[Records drawn from a dataset]

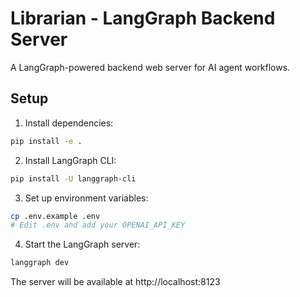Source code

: # Librarian - LangGraph Backend Server

A LangGraph-powered backend web server for AI agent workflows.

## Setup

1. Install dependencies:
```bash
pip install -e .
```

2. Install LangGraph CLI:
```bash
pip install -U langgraph-cli
```

3. Set up environment variables:
```bash
cp .env.example .env
# Edit .env and add your OPENAI_API_KEY
```

4. Start the LangGraph server:
```bash
langgraph dev
```

The server will be available at http://localhost:8123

▶ [WHAT YOU WILL DO]: Return every line shown above without changing a word, and skip the pictures.

▶ [TASK SOLUTION]:
Source code

: # Librarian - LangGraph Backend Server

A LangGraph-powered backend web server for AI agent workflows.

## Setup

1. Install dependencies:
```bash
pip install -e .
```

2. Install LangGraph CLI:
```bash
pip install -U langgraph-cli
```

3. Set up environment variables:
```bash
cp .env.example .env
# Edit .env and add your OPENAI_API_KEY
```

4. Start the LangGraph server:
```bash
langgraph dev
```

The server will be available at http://localhost:8123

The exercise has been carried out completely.